Literature

Reading Challenge 2021

Happy New Year all! Let’s hope for a much better 2021 and the less said about most of 2020, the better. I have no resolutions other than my reading challenge however I will follow Charlotte Brontë’s advice and see where it gets me – “I try to avoid looking forward or backward, and try to keep looking upward”. Reader, I feel you could do much worse. Back to my reading challenge. I don’t think anyone expected to read as many books as they did last year (thank you lockdowns), and I managed to get through almost double the target I had set out at the start of the year. Check out my post Reading Challenge 2020: The Results for more information on my successes from last year. 

Here’s a quick look at my top 5 books from 2020 though (not a Brontë in sight! Although you can argue that one is Brontë-inspired). 

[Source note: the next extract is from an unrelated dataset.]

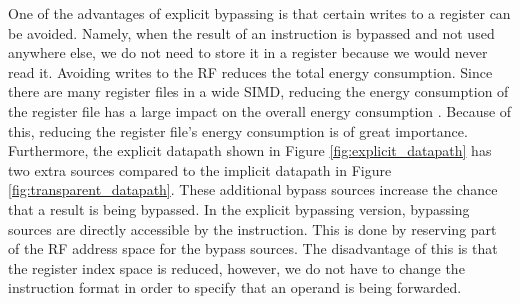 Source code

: 

One of the advantages of explicit bypassing is that certain writes to a register can be avoided. Namely, when the result of an instruction is bypassed and not used anywhere else, we do not need to store it in a register because we would never read it. Avoiding writes to the RF reduces the total energy consumption. Since there are many register files in a wide SIMD, reducing the energy consumption of the register file has a large impact on the overall energy consumption \cite{dongrio1}. Because of this, reducing the register file's energy consumption is of great importance. Furthermore, the explicit datapath shown in Figure \ref{fig:explicit_datapath} has two extra sources compared to the implicit datapath in Figure \ref{fig:transparent_datapath}. These additional bypass sources increase the chance that a result is being bypassed. In the explicit bypassing version, bypassing sources are directly accessible by the instruction. This is done by reserving part of the RF address space for the bypass sources. The disadvantage of this is that the register index space is reduced, however, we do not have to change the instruction format in order to specify that an operand is being forwarded.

  1. Death on the Nile by Agatha Christie was everything I thought it would be and so much more. It was my absolute favourite book of last year. Murder, mystery, scandal, a spurned lover, money, and Hercule Poirot.  I wrote a spoiler free review over on my side project, The Classic Chronicle, if you want to check it out. 
  2. A Little Princess by Frances Hodgson Burnett was so magical and enchanting that I just couldn’t put it down. Thought to be based on an unfinished novel of Charlotte Brontë called Emma it tells the story of schoolgirl Sara Crewe who leaves India to take up residence in a boarding school in London. When tragedy strikes, Sara must attempt to survive in a world so different from the one she has previously known.
  3. Mortmain Hall by Martin Edwards. I’ve been getting more familiar with classic crime fiction over the last 12 months, and if there’s one man who is an expert, it’s Edwards. This is actually the second book in the series featuring amateur detectives Rachel Savernake and Jacob Flint, and they’re both fantastic but Mortmain is slightly better than its predecessor, Gallows Court. A murder mystery which pays homage to classic crime fiction, it’s a suspenseful, well-plotted, and excellently written modern crime gem. 
  4. The House Without Windows by Barbara Newhall Follett is another enchanting read that I should have read long before 2020. It’s a beautiful story about a child named Eepersip who runs away from her parents’ house to live in the natural world, making friends with animals and living on berries and roots as she travels from place to place. It’s magical and poignant as she must outwit her parents and other adults, and strangely relevant to 2020 as the main character just wants to be free from the restrictions of a society in which she feels the walls are closing in on her.
  5. Wakenhyrst by Michelle Paver. This was my first book of 2020 and I loved it. Intense, eerie, and haunting, I couldn’t get it out of my head for a long time. A spooky house, a father with secrets, a girl trying to make sense of everything, it’s gothic horror at its best.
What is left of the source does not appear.